BEGIN RECORDS FOR THE EXERCISE

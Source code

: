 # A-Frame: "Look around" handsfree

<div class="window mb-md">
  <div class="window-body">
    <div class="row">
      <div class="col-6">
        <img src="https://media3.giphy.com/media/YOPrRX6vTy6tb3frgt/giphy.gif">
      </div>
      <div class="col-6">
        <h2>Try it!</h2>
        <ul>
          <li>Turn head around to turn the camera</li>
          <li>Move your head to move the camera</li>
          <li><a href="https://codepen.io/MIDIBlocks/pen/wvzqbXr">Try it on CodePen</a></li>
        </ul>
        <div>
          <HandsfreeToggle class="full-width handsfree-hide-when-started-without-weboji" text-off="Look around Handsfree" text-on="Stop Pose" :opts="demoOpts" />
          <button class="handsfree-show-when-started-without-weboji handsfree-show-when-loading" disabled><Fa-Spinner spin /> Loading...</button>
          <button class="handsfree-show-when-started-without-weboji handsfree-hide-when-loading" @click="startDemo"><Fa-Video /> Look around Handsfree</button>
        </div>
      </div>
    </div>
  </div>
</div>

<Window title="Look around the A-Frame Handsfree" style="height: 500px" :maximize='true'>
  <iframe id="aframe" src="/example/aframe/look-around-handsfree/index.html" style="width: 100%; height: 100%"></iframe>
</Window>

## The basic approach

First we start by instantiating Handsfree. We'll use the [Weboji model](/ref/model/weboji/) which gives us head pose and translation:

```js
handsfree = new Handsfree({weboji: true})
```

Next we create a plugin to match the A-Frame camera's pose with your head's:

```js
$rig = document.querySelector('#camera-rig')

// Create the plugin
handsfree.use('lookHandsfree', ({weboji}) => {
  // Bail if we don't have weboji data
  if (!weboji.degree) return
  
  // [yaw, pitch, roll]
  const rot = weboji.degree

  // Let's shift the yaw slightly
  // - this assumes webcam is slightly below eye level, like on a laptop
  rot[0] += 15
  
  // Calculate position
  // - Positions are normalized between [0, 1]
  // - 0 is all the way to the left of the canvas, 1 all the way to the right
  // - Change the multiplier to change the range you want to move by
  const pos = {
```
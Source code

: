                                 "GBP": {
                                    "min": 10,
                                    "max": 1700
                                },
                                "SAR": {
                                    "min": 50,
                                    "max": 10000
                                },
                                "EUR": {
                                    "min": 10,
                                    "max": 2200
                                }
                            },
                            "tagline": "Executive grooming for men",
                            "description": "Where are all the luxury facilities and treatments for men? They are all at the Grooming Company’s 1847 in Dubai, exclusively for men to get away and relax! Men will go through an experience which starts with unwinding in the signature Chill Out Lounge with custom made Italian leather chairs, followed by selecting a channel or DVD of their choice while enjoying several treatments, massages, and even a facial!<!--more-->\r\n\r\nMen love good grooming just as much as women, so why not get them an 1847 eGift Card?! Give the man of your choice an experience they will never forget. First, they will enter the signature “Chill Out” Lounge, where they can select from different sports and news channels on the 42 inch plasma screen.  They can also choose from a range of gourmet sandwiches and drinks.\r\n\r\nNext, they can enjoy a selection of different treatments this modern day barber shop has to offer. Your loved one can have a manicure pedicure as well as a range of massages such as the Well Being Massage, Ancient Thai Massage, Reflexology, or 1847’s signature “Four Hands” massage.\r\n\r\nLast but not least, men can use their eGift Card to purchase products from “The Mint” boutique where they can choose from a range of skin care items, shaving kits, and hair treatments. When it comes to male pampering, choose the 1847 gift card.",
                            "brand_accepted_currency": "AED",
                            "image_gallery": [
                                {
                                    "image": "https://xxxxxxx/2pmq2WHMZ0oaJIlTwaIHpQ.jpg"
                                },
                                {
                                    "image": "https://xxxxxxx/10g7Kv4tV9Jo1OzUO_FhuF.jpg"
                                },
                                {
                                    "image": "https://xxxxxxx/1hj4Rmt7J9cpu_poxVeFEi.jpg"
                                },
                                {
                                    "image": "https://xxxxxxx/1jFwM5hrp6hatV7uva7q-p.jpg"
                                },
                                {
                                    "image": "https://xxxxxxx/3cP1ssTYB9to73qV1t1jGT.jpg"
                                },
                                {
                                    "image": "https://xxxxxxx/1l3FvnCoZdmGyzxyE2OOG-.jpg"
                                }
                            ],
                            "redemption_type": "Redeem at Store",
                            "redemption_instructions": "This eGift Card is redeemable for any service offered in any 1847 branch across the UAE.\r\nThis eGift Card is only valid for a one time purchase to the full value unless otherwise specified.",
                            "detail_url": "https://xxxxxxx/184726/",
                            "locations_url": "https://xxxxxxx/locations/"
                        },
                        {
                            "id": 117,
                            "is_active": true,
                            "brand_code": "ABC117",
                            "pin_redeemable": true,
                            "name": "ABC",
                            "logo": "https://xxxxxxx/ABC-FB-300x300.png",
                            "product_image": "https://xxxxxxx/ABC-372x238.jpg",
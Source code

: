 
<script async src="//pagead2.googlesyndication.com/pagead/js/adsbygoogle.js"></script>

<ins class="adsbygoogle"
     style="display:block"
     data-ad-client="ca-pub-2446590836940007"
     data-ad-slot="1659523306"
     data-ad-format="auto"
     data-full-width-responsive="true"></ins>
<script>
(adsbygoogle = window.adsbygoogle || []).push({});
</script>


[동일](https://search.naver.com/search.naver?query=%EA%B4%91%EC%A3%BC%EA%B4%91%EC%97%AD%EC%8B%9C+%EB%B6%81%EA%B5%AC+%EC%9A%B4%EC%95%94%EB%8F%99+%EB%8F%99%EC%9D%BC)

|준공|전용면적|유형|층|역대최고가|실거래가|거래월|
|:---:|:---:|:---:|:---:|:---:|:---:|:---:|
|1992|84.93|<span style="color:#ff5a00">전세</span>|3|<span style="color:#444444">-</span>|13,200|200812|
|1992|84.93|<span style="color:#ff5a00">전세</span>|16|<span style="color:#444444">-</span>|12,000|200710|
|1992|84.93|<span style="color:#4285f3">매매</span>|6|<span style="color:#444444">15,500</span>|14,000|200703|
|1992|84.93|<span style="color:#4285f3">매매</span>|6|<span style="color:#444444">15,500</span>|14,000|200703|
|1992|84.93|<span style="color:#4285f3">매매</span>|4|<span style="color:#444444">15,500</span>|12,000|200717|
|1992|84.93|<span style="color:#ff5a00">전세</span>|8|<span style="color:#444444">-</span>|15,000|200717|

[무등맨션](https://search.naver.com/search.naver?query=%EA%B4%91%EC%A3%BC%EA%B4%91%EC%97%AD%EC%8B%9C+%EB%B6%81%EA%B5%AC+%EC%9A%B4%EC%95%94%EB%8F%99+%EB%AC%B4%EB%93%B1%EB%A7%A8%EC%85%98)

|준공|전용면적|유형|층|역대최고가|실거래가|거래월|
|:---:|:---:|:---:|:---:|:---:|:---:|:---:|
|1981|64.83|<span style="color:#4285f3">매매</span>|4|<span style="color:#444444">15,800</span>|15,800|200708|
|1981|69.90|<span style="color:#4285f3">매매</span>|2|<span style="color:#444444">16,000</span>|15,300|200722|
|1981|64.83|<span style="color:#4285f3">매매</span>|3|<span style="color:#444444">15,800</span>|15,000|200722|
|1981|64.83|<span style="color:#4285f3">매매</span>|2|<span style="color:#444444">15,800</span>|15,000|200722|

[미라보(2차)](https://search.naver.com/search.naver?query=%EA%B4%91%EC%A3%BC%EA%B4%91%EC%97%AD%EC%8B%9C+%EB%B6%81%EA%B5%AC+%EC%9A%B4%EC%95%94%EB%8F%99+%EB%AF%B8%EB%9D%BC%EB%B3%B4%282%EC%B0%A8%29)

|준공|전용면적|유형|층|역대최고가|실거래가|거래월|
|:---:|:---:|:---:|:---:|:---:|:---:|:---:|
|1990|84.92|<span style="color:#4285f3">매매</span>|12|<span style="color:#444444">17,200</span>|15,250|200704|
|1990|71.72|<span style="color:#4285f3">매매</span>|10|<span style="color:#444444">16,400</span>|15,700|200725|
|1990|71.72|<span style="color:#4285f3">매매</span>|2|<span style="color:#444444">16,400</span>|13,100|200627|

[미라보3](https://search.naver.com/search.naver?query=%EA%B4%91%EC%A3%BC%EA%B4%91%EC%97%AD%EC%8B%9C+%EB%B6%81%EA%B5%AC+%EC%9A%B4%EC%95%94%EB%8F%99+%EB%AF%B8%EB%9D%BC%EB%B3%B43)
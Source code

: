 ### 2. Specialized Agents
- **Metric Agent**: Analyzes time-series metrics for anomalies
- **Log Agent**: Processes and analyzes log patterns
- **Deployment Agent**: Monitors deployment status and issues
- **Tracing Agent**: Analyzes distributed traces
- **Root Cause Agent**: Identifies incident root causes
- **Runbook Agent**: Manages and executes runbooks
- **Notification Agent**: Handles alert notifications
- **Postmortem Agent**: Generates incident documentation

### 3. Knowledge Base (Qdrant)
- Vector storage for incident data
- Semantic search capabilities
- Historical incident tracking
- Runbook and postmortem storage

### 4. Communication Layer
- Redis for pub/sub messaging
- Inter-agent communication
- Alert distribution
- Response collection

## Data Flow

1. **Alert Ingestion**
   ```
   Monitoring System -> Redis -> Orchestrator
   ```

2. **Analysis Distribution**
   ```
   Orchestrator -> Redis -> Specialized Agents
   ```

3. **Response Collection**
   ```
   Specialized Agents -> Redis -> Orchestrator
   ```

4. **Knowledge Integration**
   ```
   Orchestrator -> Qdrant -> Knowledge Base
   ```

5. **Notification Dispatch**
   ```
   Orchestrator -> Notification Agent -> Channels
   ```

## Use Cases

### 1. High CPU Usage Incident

END RECORDS FOR THE EXERCISE

Show all lines in the records above that hold "purchase".

● WRITTEN SOLUTION:
                            "description": "Where are all the luxury facilities and treatments for men? They are all at the Grooming Company’s 1847 in Dubai, exclusively for men to get away and relax! Men will go through an experience which starts with unwinding in the signature Chill Out Lounge with custom made Italian leather chairs, followed by selecting a channel or DVD of their choice while enjoying several treatments, massages, and even a facial!<!--more-->\r\n\r\nMen love good grooming just as much as women, so why not get them an 1847 eGift Card?! Give the man of your choice an experience they will never forget. First, they will enter the signature “Chill Out” Lounge, where they can select from different sports and news channels on the 42 inch plasma screen.  They can also choose from a range of gourmet sandwiches and drinks.\r\n\r\nNext, they can enjoy a selection of different treatments this modern day barber shop has to offer. Your loved one can have a manicure pedicure as well as a range of massages such as the Well Being Massage, Ancient Thai Massage, Reflexology, or 1847’s signature “Four Hands” massage.\r\n\r\nLast but not least, men can use their eGift Card to purchase products from “The Mint” boutique where they can choose from a range of skin care items, shaving kits, and hair treatments. When it comes to male pampering, choose the 1847 gift card.",
                            "redemption_instructions": "This eGift Card is redeemable for any service offered in any 1847 branch across the UAE.\r\nThis eGift Card is only valid for a one time purchase to the full value unless otherwise specified.",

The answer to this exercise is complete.